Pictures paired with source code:

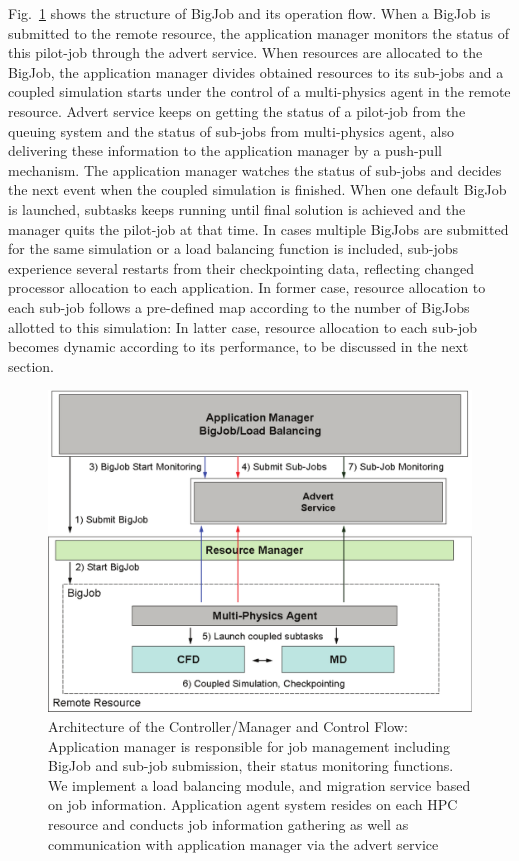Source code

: \documentclass[conference,final]{IEEEtran}
\begin{document}
Fig.~\ref{Fig:BigJob_Structure} shows the structure of BigJob and its operation flow. When a BigJob is submitted to the remote resource, the application manager monitors the status of this pilot-job through the advert service. When resources are allocated to the BigJob, the application manager divides obtained resources to its sub-jobs and a coupled simulation starts under the control of a multi-physics agent in the remote resource. Advert service keeps on getting the status of a pilot-job from the queuing system and the status of sub-jobs from multi-physics agent, also delivering these information to the application manager by a push-pull mechanism. The application manager watches the status of sub-jobs and decides the next event when the coupled simulation is finished. When one default BigJob is launched, subtasks keeps running until final solution is achieved and the manager quits the pilot-job at that time. In cases multiple BigJobs are submitted for the same simulation or a load balancing function is included, sub-jobs experience several restarts from their checkpointing data, reflecting changed processor allocation to each application. In former case, resource allocation to each sub-job follows a pre-defined map according to the number of BigJobs allotted to this simulation: In latter case, resource allocation to each sub-job becomes dynamic according to its performance, to be discussed in the next section.

\begin{figure}
\centering
\includegraphics[scale=0.38]{Structure_of_BigJob}
\caption{\small Architecture of the Controller/Manager and Control Flow: Application manager is responsible for job management including BigJob and sub-job submission, their status monitoring functions. We implement a load balancing module, and migration service based on job information. Application agent system resides on each HPC resource and conducts job information gathering as well as communication with application manager via the advert service}
\label{Fig:BigJob_Structure}
\end{figure}
\end{document}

§ **What is expected**
Exactly reproduce each record, leaving out any pictures.

§ **Result below**
Source code

: \documentclass[conference,final]{IEEEtran}
\begin{document}
Fig.~\ref{Fig:BigJob_Structure} shows the structure of BigJob and its operation flow. When a BigJob is submitted to the remote resource, the application manager monitors the status of this pilot-job through the advert service. When resources are allocated to the BigJob, the application manager divides obtained resources to its sub-jobs and a coupled simulation starts under the control of a multi-physics agent in the remote resource. Advert service keeps on getting the status of a pilot-job from the queuing system and the status of sub-jobs from multi-physics agent, also delivering these information to the application manager by a push-pull mechanism. The application manager watches the status of sub-jobs and decides the next event when the coupled simulation is finished. When one default BigJob is launched, subtasks keeps running until final solution is achieved and the manager quits the pilot-job at that time. In cases multiple BigJobs are submitted for the same simulation or a load balancing function is included, sub-jobs experience several restarts from their checkpointing data, reflecting changed processor allocation to each application. In former case, resource allocation to each sub-job follows a pre-defined map according to the number of BigJobs allotted to this simulation: In latter case, resource allocation to each sub-job becomes dynamic according to its performance, to be discussed in the next section.

\begin{figure}
\centering
\includegraphics[scale=0.38]{Structure_of_BigJob}
\caption{\small Architecture of the Controller/Manager and Control Flow: Application manager is responsible for job management including BigJob and sub-job submission, their status monitoring functions. We implement a load balancing module, and migration service based on job information. Application agent system resides on each HPC resource and conducts job information gathering as well as communication with application manager via the advert service}
\label{Fig:BigJob_Structure}
\end{figure}
\end{document}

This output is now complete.